WHAT IS EXPECTED:
Each entry below is to be copied out exactly and in full.

(MATERIAL FOR THIS EXERCISE begins)

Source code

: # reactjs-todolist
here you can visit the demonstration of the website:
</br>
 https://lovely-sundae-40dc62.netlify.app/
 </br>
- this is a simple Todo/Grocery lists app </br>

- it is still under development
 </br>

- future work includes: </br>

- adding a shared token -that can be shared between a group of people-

(MATERIAL FOR THIS EXERCISE ends)

OUTPUT OF THE EXERCISE:
Source code

: # reactjs-todolist
here you can visit the demonstration of the website:
</br>
 https://lovely-sundae-40dc62.netlify.app/
 </br>
- this is a simple Todo/Grocery lists app </br>

- it is still under development
 </br>

- future work includes: </br>

- adding a shared token -that can be shared between a group of people-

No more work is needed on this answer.